-- Opening Marker --

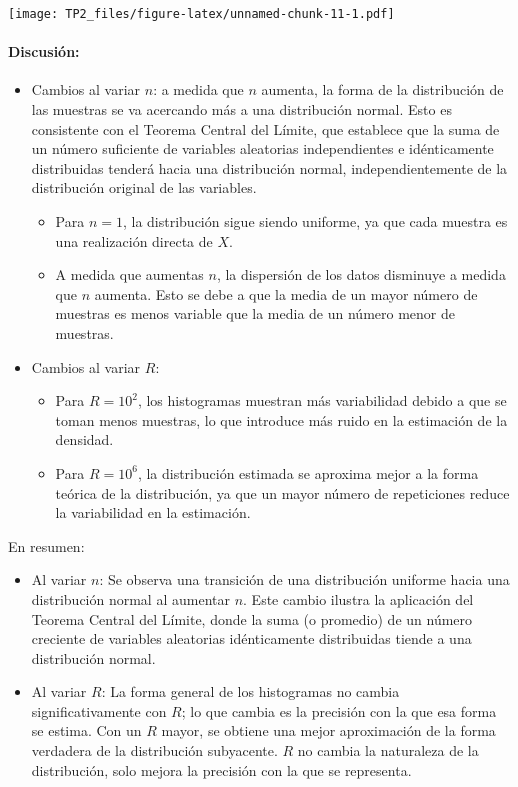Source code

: \documentclass[
]{article}
\providecommand{\tightlist}{%
  \setlength{\itemsep}{0pt}\setlength{\parskip}{0pt}}
\begin{document}
\texttt{[image: TP2\_files/figure-latex/unnamed-chunk-11-1.pdf]}

\paragraph{Discusión:}\label{discusiuxf3n-3}

\begin{itemize}
\tightlist
\item
  Cambios al variar \(n\): a medida que \(n\) aumenta, la forma de la
  distribución de las muestras se va acercando más a una distribución
  normal. Esto es consistente con el Teorema Central del Límite, que
  establece que la suma de un número suficiente de variables aleatorias
  independientes e idénticamente distribuidas tenderá hacia una
  distribución normal, independientemente de la distribución original de
  las variables.

  \begin{itemize}
  \tightlist
  \item
    Para \(n = 1\), la distribución sigue siendo uniforme, ya que cada
    muestra es una realización directa de \(X\).
  \item
    A medida que aumentas \(n\), la dispersión de los datos disminuye a
    medida que \(n\) aumenta. Esto se debe a que la media de un mayor
    número de muestras es menos variable que la media de un número menor
    de muestras.
  \end{itemize}
\item
  Cambios al variar \(R\):

  \begin{itemize}
  \tightlist
  \item
    Para \(R = 10^2\), los histogramas muestran más variabilidad debido
    a que se toman menos muestras, lo que introduce más ruido en la
    estimación de la densidad.
  \item
    Para \(R = 10^6\), la distribución estimada se aproxima mejor a la
    forma teórica de la distribución, ya que un mayor número de
    repeticiones reduce la variabilidad en la estimación.
  \end{itemize}
\end{itemize}

En resumen:

\begin{itemize}
\tightlist
\item
  Al variar \(n\): Se observa una transición de una distribución
  uniforme hacia una distribución normal al aumentar \(n\). Este cambio
  ilustra la aplicación del Teorema Central del Límite, donde la suma (o
  promedio) de un número creciente de variables aleatorias idénticamente
  distribuidas tiende a una distribución normal.
\item
  Al variar \(R\): La forma general de los histogramas no cambia
  significativamente con \(R\); lo que cambia es la precisión con la que
  esa forma se estima. Con un \(R\) mayor, se obtiene una mejor
  aproximación de la forma verdadera de la distribución subyacente.
  \(R\) no cambia la naturaleza de la distribución, solo mejora la
  precisión con la que se representa.
\end{itemize}
\end{document}
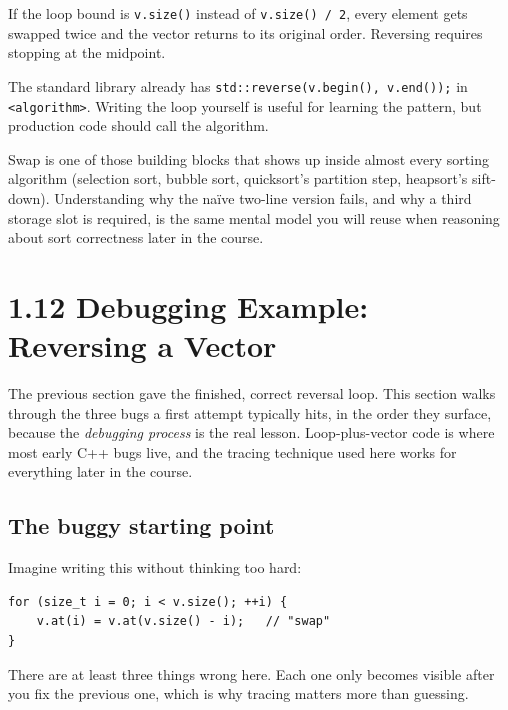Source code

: \documentclass[11pt]{article}
\begin{document}
\begin{warnbox}
If the loop bound is \texttt{v.size()} instead of \texttt{v.size() / 2},
every element gets swapped twice and the vector returns to its original
order. Reversing requires stopping at the midpoint.
\end{warnbox}

\begin{notebox}
The standard library already has \texttt{std::reverse(v.begin(), v.end());}
in \texttt{<algorithm>}. Writing the loop yourself is useful for learning
the pattern, but production code should call the algorithm.
\end{notebox}

\begin{ideabox}
Swap is one of those building blocks that shows up inside almost every
sorting algorithm (selection sort, bubble sort, quicksort's partition
step, heapsort's sift-down). Understanding why the na\"ive two-line
version fails, and why a third storage slot is required, is the same
mental model you will reuse when reasoning about sort correctness later
in the course.
\end{ideabox}

\section{1.12 Debugging Example: Reversing a Vector}

The previous section gave the finished, correct reversal loop. This
section walks through the three bugs a first attempt typically hits, in
the order they surface, because the \emph{debugging process} is the real
lesson. Loop-plus-vector code is where most early C++ bugs live, and the
tracing technique used here works for everything later in the course.

\subsection{The buggy starting point}

Imagine writing this without thinking too hard:

\begin{examplebox}
\begin{verbatim}
for (size_t i = 0; i < v.size(); ++i) {
    v.at(i) = v.at(v.size() - i);   // "swap"
}
\end{verbatim}
There are at least three things wrong here. Each one only becomes visible
after you fix the previous one, which is why tracing matters more than
guessing.
\end{examplebox}
\end{document}
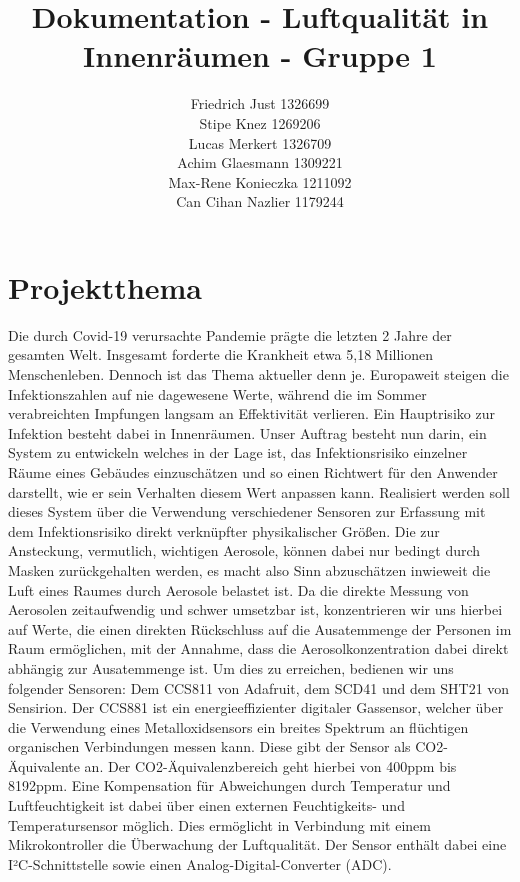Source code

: \documentclass[]{article}
\title{Dokumentation - Luftqualität in Innenräumen - Gruppe 1}
\author{Friedrich Just 1326699 \\ Stipe Knez 1269206 \\ Lucas Merkert 1326709 \\ Achim Glaesmann 1309221 \\ Max-Rene Konieczka 1211092 \\ Can Cihan Nazlier 1179244}
\begin{document}
	\begin{titlepage}
		\maketitle
		\thispagestyle{empty}
	\end{titlepage}
	\tableofcontents
	\setcounter{page}{1}
	\newpage
	
	
	\section{Projektthema}
	Die durch Covid-19 verursachte Pandemie prägte die letzten 2 Jahre der gesamten Welt. Insgesamt forderte die Krankheit etwa 5,18 Millionen Menschenleben. Dennoch ist das Thema aktueller denn je. Europaweit steigen die Infektionszahlen auf nie dagewesene Werte, während die im Sommer verabreichten Impfungen langsam an Effektivität verlieren. Ein Hauptrisiko zur Infektion besteht dabei in Innenräumen. Unser Auftrag besteht nun darin, ein System zu entwickeln welches in der Lage ist, das Infektionsrisiko einzelner Räume eines Gebäudes einzuschätzen und so einen Richtwert für den Anwender darstellt, wie er sein Verhalten diesem Wert anpassen kann. Realisiert werden soll dieses System über die Verwendung verschiedener Sensoren zur Erfassung mit dem Infektionsrisiko direkt verknüpfter physikalischer Größen. Die zur Ansteckung, vermutlich, wichtigen Aerosole, können dabei nur bedingt durch Masken zurückgehalten werden, es macht also Sinn abzuschätzen inwieweit die Luft eines Raumes durch Aerosole belastet ist. Da die direkte Messung von Aerosolen zeitaufwendig und schwer umsetzbar ist, konzentrieren wir uns hierbei auf Werte, die einen direkten Rückschluss auf die Ausatemmenge der Personen im Raum ermöglichen, mit der Annahme, dass die Aerosolkonzentration dabei direkt abhängig zur Ausatemmenge ist.\newline
	Um dies zu erreichen, bedienen wir uns folgender Sensoren: Dem CCS811 von Adafruit, dem SCD41 und dem SHT21 von Sensirion. Der CCS881 ist ein energieeffizienter digitaler Gassensor, welcher über die Verwendung eines Metalloxidsensors ein breites Spektrum an flüchtigen organischen Verbindungen messen kann. Diese gibt der Sensor als CO2-Äquivalente an. Der CO2-Äquivalenzbereich geht hierbei von 400ppm bis 8192ppm. Eine Kompensation für Abweichungen durch Temperatur und Luftfeuchtigkeit ist dabei über einen externen Feuchtigkeits- und Temperatursensor möglich. Dies ermöglicht in Verbindung mit einem Mikrokontroller die Überwachung der Luftqualität. Der Sensor enthält dabei eine I²C-Schnittstelle sowie einen Analog-Digital-Converter (ADC).
\end{document}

-- Closing Marker --

— TASK GOAL —
Copy every line of the data exactly as written, excluding the pictures.

— RESULT OF THIS TASK —
Source code

: \documentclass[
]{article}
\providecommand{\tightlist}{%
  \setlength{\itemsep}{0pt}\setlength{\parskip}{0pt}}
\begin{document}
\texttt{[image: TP2\_files/figure-latex/unnamed-chunk-11-1.pdf]}

\paragraph{Discusión:}\label{discusiuxf3n-3}

\begin{itemize}
\tightlist
\item
  Cambios al variar \(n\): a medida que \(n\) aumenta, la forma de la
  distribución de las muestras se va acercando más a una distribución
  normal. Esto es consistente con el Teorema Central del Límite, que
  establece que la suma de un número suficiente de variables aleatorias
  independientes e idénticamente distribuidas tenderá hacia una
  distribución normal, independientemente de la distribución original de
  las variables.

  \begin{itemize}
  \tightlist
  \item
    Para \(n = 1\), la distribución sigue siendo uniforme, ya que cada
    muestra es una realización directa de \(X\).
  \item
    A medida que aumentas \(n\), la dispersión de los datos disminuye a
    medida que \(n\) aumenta. Esto se debe a que la media de un mayor
    número de muestras es menos variable que la media de un número menor
    de muestras.
  \end{itemize}
\item
  Cambios al variar \(R\):

  \begin{itemize}
  \tightlist
  \item
    Para \(R = 10^2\), los histogramas muestran más variabilidad debido
    a que se toman menos muestras, lo que introduce más ruido en la
    estimación de la densidad.
  \item
    Para \(R = 10^6\), la distribución estimada se aproxima mejor a la
    forma teórica de la distribución, ya que un mayor número de
    repeticiones reduce la variabilidad en la estimación.
  \end{itemize}
\end{itemize}

En resumen:

\begin{itemize}
\tightlist
\item
  Al variar \(n\): Se observa una transición de una distribución
  uniforme hacia una distribución normal al aumentar \(n\). Este cambio
  ilustra la aplicación del Teorema Central del Límite, donde la suma (o
  promedio) de un número creciente de variables aleatorias idénticamente
  distribuidas tiende a una distribución normal.
\item
  Al variar \(R\): La forma general de los histogramas no cambia
  significativamente con \(R\); lo que cambia es la precisión con la que
  esa forma se estima. Con un \(R\) mayor, se obtiene una mejor
  aproximación de la forma verdadera de la distribución subyacente.
  \(R\) no cambia la naturaleza de la distribución, solo mejora la
  precisión con la que se representa.
\end{itemize}
\end{document}
Source code

: \documentclass[11pt]{article}
\begin{document}
\begin{warnbox}
If the loop bound is \texttt{v.size()} instead of \texttt{v.size() / 2},
every element gets swapped twice and the vector returns to its original
order. Reversing requires stopping at the midpoint.
\end{warnbox}

\begin{notebox}
The standard library already has \texttt{std::reverse(v.begin(), v.end());}
in \texttt{<algorithm>}. Writing the loop yourself is useful for learning
the pattern, but production code should call the algorithm.
\end{notebox}

\begin{ideabox}
Swap is one of those building blocks that shows up inside almost every
sorting algorithm (selection sort, bubble sort, quicksort's partition
step, heapsort's sift-down). Understanding why the na\"ive two-line
version fails, and why a third storage slot is required, is the same
mental model you will reuse when reasoning about sort correctness later
in the course.
\end{ideabox}

\section{1.12 Debugging Example: Reversing a Vector}

The previous section gave the finished, correct reversal loop. This
section walks through the three bugs a first attempt typically hits, in
the order they surface, because the \emph{debugging process} is the real
lesson. Loop-plus-vector code is where most early C++ bugs live, and the
tracing technique used here works for everything later in the course.

\subsection{The buggy starting point}

Imagine writing this without thinking too hard:

\begin{examplebox}
\begin{verbatim}
for (size_t i = 0; i < v.size(); ++i) {
    v.at(i) = v.at(v.size() - i);   // "swap"
}
\end{verbatim}
There are at least three things wrong here. Each one only becomes visible
after you fix the previous one, which is why tracing matters more than
guessing.
\end{examplebox}
\end{document}
Source code

: \documentclass[]{article}
\title{Dokumentation - Luftqualität in Innenräumen - Gruppe 1}
\author{Friedrich Just 1326699 \\ Stipe Knez 1269206 \\ Lucas Merkert 1326709 \\ Achim Glaesmann 1309221 \\ Max-Rene Konieczka 1211092 \\ Can Cihan Nazlier 1179244}
\begin{document}
	\begin{titlepage}
		\maketitle
		\thispagestyle{empty}
	\end{titlepage}
	\tableofcontents
	\setcounter{page}{1}
	\newpage
	
	
	\section{Projektthema}
	Die durch Covid-19 verursachte Pandemie prägte die letzten 2 Jahre der gesamten Welt. Insgesamt forderte die Krankheit etwa 5,18 Millionen Menschenleben. Dennoch ist das Thema aktueller denn je. Europaweit steigen die Infektionszahlen auf nie dagewesene Werte, während die im Sommer verabreichten Impfungen langsam an Effektivität verlieren. Ein Hauptrisiko zur Infektion besteht dabei in Innenräumen. Unser Auftrag besteht nun darin, ein System zu entwickeln welches in der Lage ist, das Infektionsrisiko einzelner Räume eines Gebäudes einzuschätzen und so einen Richtwert für den Anwender darstellt, wie er sein Verhalten diesem Wert anpassen kann. Realisiert werden soll dieses System über die Verwendung verschiedener Sensoren zur Erfassung mit dem Infektionsrisiko direkt verknüpfter physikalischer Größen. Die zur Ansteckung, vermutlich, wichtigen Aerosole, können dabei nur bedingt durch Masken zurückgehalten werden, es macht also Sinn abzuschätzen inwieweit die Luft eines Raumes durch Aerosole belastet ist. Da die direkte Messung von Aerosolen zeitaufwendig und schwer umsetzbar ist, konzentrieren wir uns hierbei auf Werte, die einen direkten Rückschluss auf die Ausatemmenge der Personen im Raum ermöglichen, mit der Annahme, dass die Aerosolkonzentration dabei direkt abhängig zur Ausatemmenge ist.\newline
	Um dies zu erreichen, bedienen wir uns folgender Sensoren: Dem CCS811 von Adafruit, dem SCD41 und dem SHT21 von Sensirion. Der CCS881 ist ein energieeffizienter digitaler Gassensor, welcher über die Verwendung eines Metalloxidsensors ein breites Spektrum an flüchtigen organischen Verbindungen messen kann. Diese gibt der Sensor als CO2-Äquivalente an. Der CO2-Äquivalenzbereich geht hierbei von 400ppm bis 8192ppm. Eine Kompensation für Abweichungen durch Temperatur und Luftfeuchtigkeit ist dabei über einen externen Feuchtigkeits- und Temperatursensor möglich. Dies ermöglicht in Verbindung mit einem Mikrokontroller die Überwachung der Luftqualität. Der Sensor enthält dabei eine I²C-Schnittstelle sowie einen Analog-Digital-Converter (ADC).
\end{document}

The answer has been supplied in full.